The point is, a bundler takes care of transforming your code from how you're writing it to how you want it to be served. That said, popular bundlers often do a whole suite of important things, like:
For a long time, Webpack was the most popular bundler. It's still used, but Vite has been gaining a lot of traction lately. Vite is often quite a bit faster than Webpack, and it's also much easier to configure in my opinion. It's built on top of (and adds more features to) Rollup, which is another popular bundler.

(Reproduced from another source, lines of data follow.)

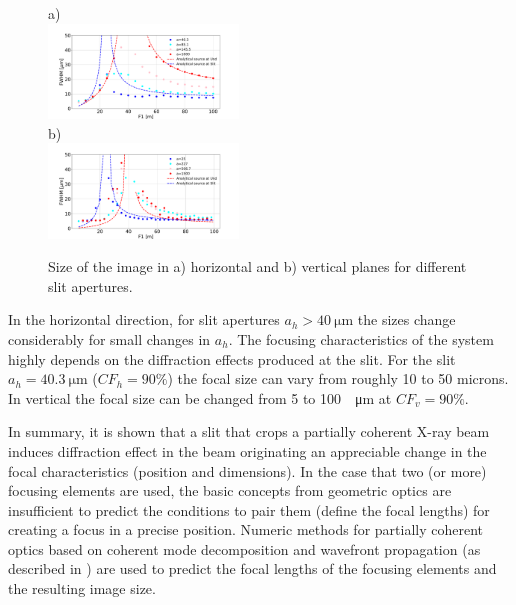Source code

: \documentclass[doublecol]{epl2}
\begin{document}
\begin{figure}[H]
a)\\
\hspace{-3cm}
    \includegraphics[width=0.45\textwidth]{sizes_h-eps-converted-to.pdf}\\
b)\\
\hspace{-2.0cm}
    \includegraphics[width=0.45\textwidth]{sizes_v-eps-converted-to.pdf}

    \caption{
    \label{fig:focalSizes}
    Size of the image in a) horizontal and b) vertical planes for different slit apertures.
    }
\end{figure}
In the horizontal direction, for slit apertures $a_h>\SI{40}{\micro\meter}$ the sizes change considerably for small changes in $a_h$. The focusing characteristics of the system highly depends on the diffraction effects produced at the slit. For the slit $a_h=\SI{40.3}{\micro\meter}$ ($CF_h=90\%$) the focal size can vary from roughly 10 to 50 microns. In vertical the focal size can be changed from 5 to 100~\SI{}{\micro\meter} at $CF_v=90\%$.

In summary, it is shown that a slit that crops a partially coherent X-ray beam induces diffraction effect in the beam originating an appreciable change in the focal characteristics (position and dimensions). In the case that two (or more) focusing elements are used, the basic concepts from geometric optics are insufficient to predict the conditions to pair them (define the focal lengths) for creating a focus in a precise position. Numeric methods for partially coherent optics based on coherent mode decomposition and wavefront propagation (as described in \cite{multioptics}) are used to predict the focal lengths of the focusing elements and the resulting image size.   
\end{document}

Heifer's codebase has come a long way, and it's high time for a bundler. Let's install cowsay for our "moo" program, then use Vite to bundle it into a single file.
npm i cowsay
____________
< moo, there! >
------------
\ ^__^
\ (oo)\_______
(__)\ )\/\
||----w |
|| ||
Vite requires Node.js version 20.19.0 or higher (or 22.12.0+). Check your Node.js version with node --version. If you need to upgrade, visit nodejs.org.
npm i -D vite
import { defineConfig } from "vite";
export default defineConfig({
build: {
lib: {
entry: "main.js",
formats: ["es"],
},
},
});
build.lib - tells Vite that we’re generating a “library” bundle. In practical terms:
entry: 'main.js' - sets the entry point for the bundle as main.js.formats: ['es'] - instructs Vite to output the bundle in ES module format.By default Vite names the bundled file whatever you've named your project in package.json, but we could override this with fileName.
There are a lot of other configuration settings for Vite.
{
"scripts": {
"build": "vite build",
"start": "node dist/heifer.js"
}
}
npm run build
This should create a dist folder containing your bundled file. The bundled code might look like some Eldritch horror, but that's just bundled code for you!
You should add the dist folder to your .gitignore too. Code that can be regenerated with a command should, as a rule of thumb, be gitignored.
npm run start
If all went well, you should see a cow say moo in the terminal!
Run and submit the CLI tests.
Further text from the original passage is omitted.